==== Listed records

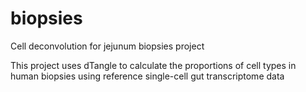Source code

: # biopsies
Cell deconvolution for jejunum biopsies project


This project uses dTangle to calculate the proportions of cell types in human biopsies using reference single-cell gut transcriptome data
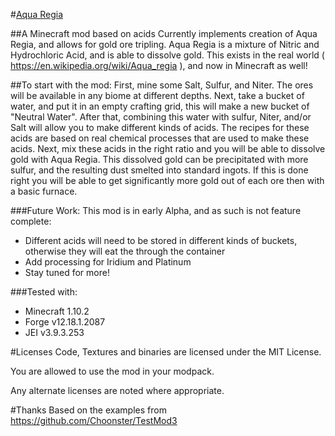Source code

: #[Aqua Regia](http://minecraft.curseforge.com/projects/aqua-regia)

##A Minecraft mod based on acids
Currently implements creation of Aqua Regia, and allows for gold ore tripling. Aqua Regia is a mixture of Nitric and Hydrochloric Acid, and is able to dissolve gold. This exists in the real world ( https://en.wikipedia.org/wiki/Aqua_regia ), and now in Minecraft as well!

##To start with the mod:
First, mine some Salt, Sulfur, and Niter. The ores will be available in any biome at different depths. Next, take a bucket of water, and put it in an empty crafting grid, this will make a new bucket of "Neutral Water". After that, combining this water with sulfur, Niter, and/or Salt will allow you to make different kinds of acids. The recipes for these acids are based on real chemical processes that are used to make these acids. Next, mix these acids in the right ratio and you will be able to dissolve gold with Aqua Regia. This dissolved gold can be precipitated with more sulfur, and the resulting dust smelted into standard ingots. If this is done right you will be able to get significantly more gold out of each ore then with a basic furnace.

###Future Work:
This mod is in early Alpha, and as such is not feature complete:
- Different acids will need to be stored in different kinds of buckets, otherwise they will eat the through the container
- Add processing for Iridium and Platinum
- Stay tuned for more!

###Tested with:
- Minecraft 1.10.2
- Forge v12.18.1.2087
- JEI v3.9.3.253

#Licenses
Code, Textures and binaries are licensed under the MIT License.

You are allowed to use the mod in your modpack.

Any alternate licenses are noted where appropriate.

#Thanks
Based on the examples from https://github.com/Choonster/TestMod3
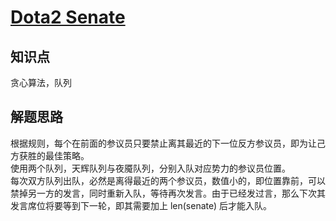 # [Dota2 Senate](https://leetcode.com/problems/dota2-senate/)

## 知识点

贪心算法，队列

## 解题思路

根据规则，每个在前面的参议员只要禁止离其最近的下一位反方参议员，即为让己方获胜的最佳策略。  
使用两个队列，天辉队列与夜魇队列，分别入队对应势力的参议员位置。  
每次双方队列出队，必然是离得最近的两个参议员，数值小的，即位置靠前，可以禁掉另一方的发言，同时重新入队，等待再次发言。由于已经发过言，那么下次其发言席位将要等到下一轮，即其需要加上 len(senate) 后才能入队。
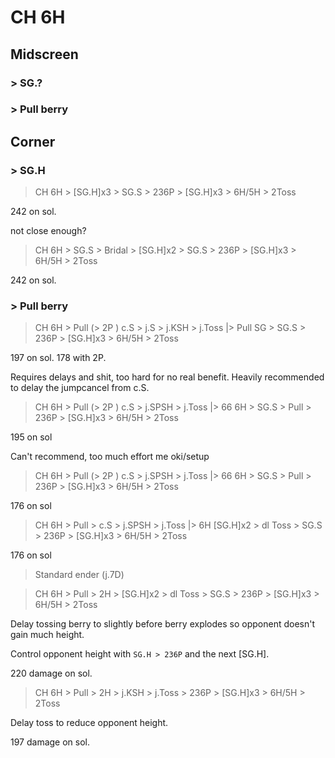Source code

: # CH 6H 

## Midscreen

### > SG.?


### > Pull berry

## Corner

### > SG.H

> CH 6H > [SG.H]x3 > SG.S > 236P > [SG.H]x3 > 6H/5H > 2Toss

242 on sol.

not close enough?

> CH 6H > SG.S > Bridal > [SG.H]x2 > SG.S > 236P > [SG.H]x3 > 6H/5H > 2Toss

242 on sol.

### > Pull berry


> CH 6H > Pull (> 2P ) c.S > j.S > j.KSH > j.Toss |> Pull SG > SG.S > 236P > [SG.H]x3 > 6H/5H > 2Toss

197 on sol.  178 with 2P.

Requires delays and shit, too hard for no real benefit. Heavily recommended to delay the jumpcancel from c.S.

> CH 6H > Pull (> 2P ) c.S > j.SPSH > j.Toss |> 66 6H > SG.S > Pull > 236P > [SG.H]x3 > 6H/5H > 2Toss

195 on sol

Can't recommend, too much effort me oki/setup

> CH 6H > Pull (> 2P ) c.S > j.SPSH > j.Toss |> 66 6H > SG.S > Pull > 236P > [SG.H]x3 > 6H/5H > 2Toss


176 on sol

> CH 6H > Pull > c.S > j.SPSH > j.Toss |> 6H [SG.H]x2 > dl Toss > SG.S > 236P > [SG.H]x3 > 6H/5H > 2Toss  

176 on sol

> Standard ender (j.7D)
 
 
> CH 6H > Pull > 2H > [SG.H]x2 > dl Toss > SG.S > 236P > [SG.H]x3 > 6H/5H > 2Toss  

Delay tossing berry to slightly before berry explodes so opponent doesn't gain much height.

Control opponent height with `SG.H > 236P` and the next [SG.H].

220 damage on sol.

 
> CH 6H > Pull > 2H > j.KSH > j.Toss > 236P > [SG.H]x3 > 6H/5H > 2Toss  

Delay toss to reduce opponent height.

197 damage on sol.

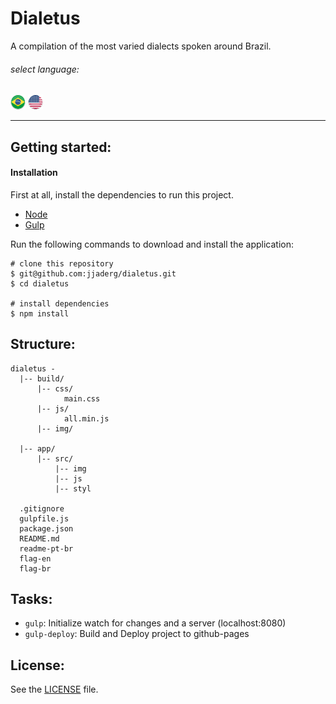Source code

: # Dialetus

A compilation of the most varied dialects spoken around Brazil.

###### select language:
[![](flag-br.png)](readme-pt-br)
[![](flag-en.png)](README.md)

---

## Getting started:

#### Installation

First at all, install the dependencies to run this project.

* [Node](https://nodejs.org/en/)
* [Gulp](http://gulpjs.com)

Run the following commands to download and install the application:

    # clone this repository
    $ git@github.com:jjaderg/dialetus.git
    $ cd dialetus

    # install dependencies
    $ npm install


## Structure:

    dialetus -
      |-- build/
          |-- css/
                main.css
          |-- js/
                all.min.js
          |-- img/

      |-- app/    
          |-- src/
              |-- img
              |-- js
              |-- styl

      .gitignore
      gulpfile.js
      package.json
      README.md
      readme-pt-br
      flag-en
      flag-br

## Tasks:

* `gulp`: Initialize watch for changes and a server (localhost:8080)
* `gulp-deploy`: Build and Deploy project to github-pages

## License:

See the [LICENSE]() file.
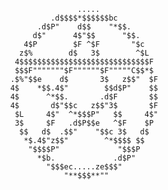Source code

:                          .....
                   .d$$$$*$$$$$$bc
                .d$P"    d$$    "*$$.
               d$"      4$"$$      "$$.
             4$P        $F ^$F       "$c
            z$%        d$   3$        ^$L
           4$$$$$$$$$$$$$$$$$$$$$$$$$$$$$F
           $$$F"""""""$F""""""$F"""""C$$*$
          .$%"$$e    d$       3$   z$$"  $F
          4$    *$$.4$"        $$d$P"    $$
          4$      ^*$$.       .d$F       $$
          4$       d$"$$c   z$$"3$       $F
           $L     4$"  ^*$$$P"   $$     4$"
           3$     $F   .d$P$$e   ^$F    $P
            $$   d$  .$$"    "$$c 3$   d$
             *$.4$"z$$"        ^*$$$$ $$
              "$$$$P"             "$$$P
                *$b.             .d$P"
                  "$$$ec.....ze$$$"
                      "**$$$**""
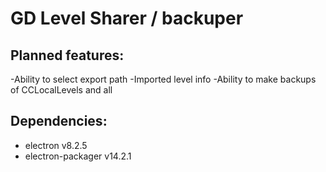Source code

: # GD Level Sharer / backuper

## Planned features:

-Ability to select export path
-Imported level info
-Ability to make backups of CCLocalLevels and all

## Dependencies:

 * electron v8.2.5
 * electron-packager v14.2.1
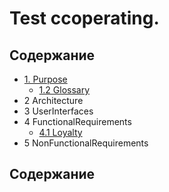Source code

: # Test ccoperating.

## Содержание

- [1. Purpose](DocsFiles/1_Purpose/1.1_Purpose.md)
    - [1.2 Glossary](DocsFiles/1_Purpose/1.2_Glossary.md)
- 2 Architecture
- 3 UserInterfaces
- 4 FunctionalRequirements
    - [4.1 Loyalty](DocsFiles/4_FunctionalRequirements/4.1_Loyalty.md)
- 5 NonFunctionalRequirements
## Содержание 
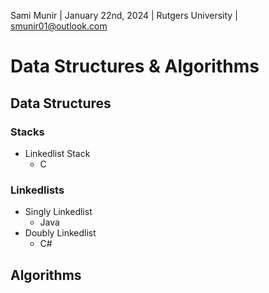 Sami Munir | January 22nd, 2024 | Rutgers University | smunir01@outlook.com
# Data Structures & Algorithms
## Data Structures
### Stacks
* Linkedlist Stack
    * C
### Linkedlists
* Singly Linkedlist
    * Java
* Doubly Linkedlist
    * C#
## Algorithms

========

▶ _Exercise brief_
Skip the pictures and retype exactly the lines from the one that contains "Sami Munir |" to the last line of the records.

▶ _Task solution_
 Sami Munir | January 22nd, 2024 | Rutgers University | smunir01@outlook.com
# Data Structures & Algorithms
## Data Structures
### Stacks
* Linkedlist Stack
    * C
### Linkedlists
* Singly Linkedlist
    * Java
* Doubly Linkedlist
    * C#
## Algorithms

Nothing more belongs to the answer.